State of Rhode Island, Superior Court. PROVIDENCE, S.C
Dec 7, 2006
C.A. No. 2005-0264 (R.I. Super. Dec. 7, 2006)

Opinion

C.A. No. 2005-0264.

Filed: December 7, 2006.


DECISION


Before this Court is the appeal of David and Jennifer Clancy (the Clancys) from an April 17, 2005, Decision of the Zoning Board of Review for the Town of Jamestown (Decision and Board respectively), purportedly denying their application for a special use permit. Jurisdiction is pursuant to R.I. Gen. Laws § 45-24-69.

FACTS AND TRAVEL

The Clancys own property described as Assessor's Plat 7, Lot 22 located at 382 North Road, Jamestown, Rhode Island. The property is located in an RR-200 zone and consists of approximately 65,340 square feet. In addition to residing on the subject property, the Clancys operate a glass-blowing studio located on the lot. Although not pertinent to the special use permit application at issue on this appeal, much of the argument submitted by counsel and the Decision itself centers on the Clancys' construction of the glass-blowing studio. Thus, a brief discussion of the procedural journey the Clancys embarked upon when they sought to construct their studio is necessary.

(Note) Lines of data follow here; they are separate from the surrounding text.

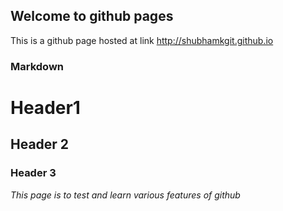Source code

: ## Welcome to github pages

This is a github page hosted at link http://shubhamkgit.github.io


### Markdown

# Header1
## Header 2
### Header 3
*This page is to test and learn* _various features of github_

In April of 2003, the Clancys wished to construct a glass-blowing studio as an accessory structure to their residence on Lot 22. Under § 82-301, Table 3-1 (VII A.4) of the Jamestown Code of Ordinances, a "customary home occupation" is a permitted use in an RR-200 zone. However, due to the size of the proposed structure, the Clancys applied for a dimensional variance in order to construct the studio. The Board conducted a hearing on the application, and on April 23, 2003, it issued a decision granting the Clancys a dimensional variance with certain restrictions. However, within the April 23, 2003, decision, the Board also permitted the Clancys to open their glass-blowing studio to the public on occasion.

More specifically, the Clancys sought to build a 900 square foot accessory structure to contain their glass-blowing studio. However, § 82-103 (29), which defines "customary home occupation," limits the space that may be used for such an activity to 200 square feet. Additionally, § 82-311 limits the size of an accessory structure to 600 square feet.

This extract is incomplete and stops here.